Cultured Pearls - The American Story
In 1954, John R. Latendresse founded the Tennessee Shell Company in Camden, Tennessee. It specialized in exporting mussels from the rivers and lakes of North America to the Japanese (the only market at the time). At the height of the business in the 1970’s, the company shipped 23 tons of mussels to Japan to make the nuclei for cultured pearls. In 1991, he sold the Tennessee Shell Company to a group of investors so he could concentrate on his passion - Pearl Farming. Today, the shell company exports our domestic mussels to Japan, China, Tahiti and Australia.
Then in 1961, Mr. Latendresse founded the American Pearl Company®, Inc. At that time, it specialized in natural pearls and imported cultured pearls from Japan and China.
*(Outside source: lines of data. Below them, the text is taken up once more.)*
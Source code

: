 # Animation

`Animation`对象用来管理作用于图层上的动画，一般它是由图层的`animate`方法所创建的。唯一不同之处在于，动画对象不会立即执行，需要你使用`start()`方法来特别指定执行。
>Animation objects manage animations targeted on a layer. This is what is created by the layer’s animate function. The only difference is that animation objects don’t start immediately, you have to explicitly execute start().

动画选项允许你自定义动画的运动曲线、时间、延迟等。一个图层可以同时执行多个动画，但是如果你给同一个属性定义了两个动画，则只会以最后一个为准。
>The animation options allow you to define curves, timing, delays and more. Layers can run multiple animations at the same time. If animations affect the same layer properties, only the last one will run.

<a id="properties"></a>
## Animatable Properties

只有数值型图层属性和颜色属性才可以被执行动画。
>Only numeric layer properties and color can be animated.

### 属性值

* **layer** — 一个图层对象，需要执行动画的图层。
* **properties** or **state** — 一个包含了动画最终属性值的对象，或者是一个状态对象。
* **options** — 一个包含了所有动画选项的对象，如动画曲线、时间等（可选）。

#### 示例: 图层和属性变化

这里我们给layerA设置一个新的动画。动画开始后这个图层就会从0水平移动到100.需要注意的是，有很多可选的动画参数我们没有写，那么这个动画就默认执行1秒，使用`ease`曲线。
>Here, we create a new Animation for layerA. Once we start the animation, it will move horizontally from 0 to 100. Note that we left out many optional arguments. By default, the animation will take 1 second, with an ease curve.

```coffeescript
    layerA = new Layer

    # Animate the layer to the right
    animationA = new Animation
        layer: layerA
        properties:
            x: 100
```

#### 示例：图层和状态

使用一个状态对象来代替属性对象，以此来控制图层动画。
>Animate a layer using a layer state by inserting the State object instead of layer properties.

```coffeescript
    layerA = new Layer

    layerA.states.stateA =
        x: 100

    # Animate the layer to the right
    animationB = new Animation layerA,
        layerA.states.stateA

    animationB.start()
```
In 1963, John Latendresse was challenged by a group of Japanese pearl exporters. The conversation was that the finest cultured pearls in the world came from Japan. He was told he could not grow pearls in the murky waters of Tennessee. As John would later remark, "It is not the pristine clear blue waters of Tahiti with half naked women diving for pearls rather its the muddy rivers of Tennessee, a little bit less romantic, but maybe more intriguing." Little did they know how determined he would be to succeed in this project. After testing over 300 bodies of water, ironically the local river was very suitable for pearl farming and it was less than 20 miles from his home. It was the only convenience in his 20 years of research and development. The first few years were spent trying to attempt the Japanese techniques on American mussels which were not effective. Latendresse and his wife, Chessy, developed new techniques after studying the anatomy of the domestic mollusks. Chessy became the lead technician and taught each new technician the secrets of pearl culture. After spending over 5 million dollars and 20 years in the making, in 1983 the first marketable pearls were harvested, but it was not until 1985 that the company succeeded in cultivating on a large scale the beautiful American cultured pearls. In August 1985 the company was featured in the National Geographic Magazine which delivered to the world the news of the newest addition to the cultured pearl market.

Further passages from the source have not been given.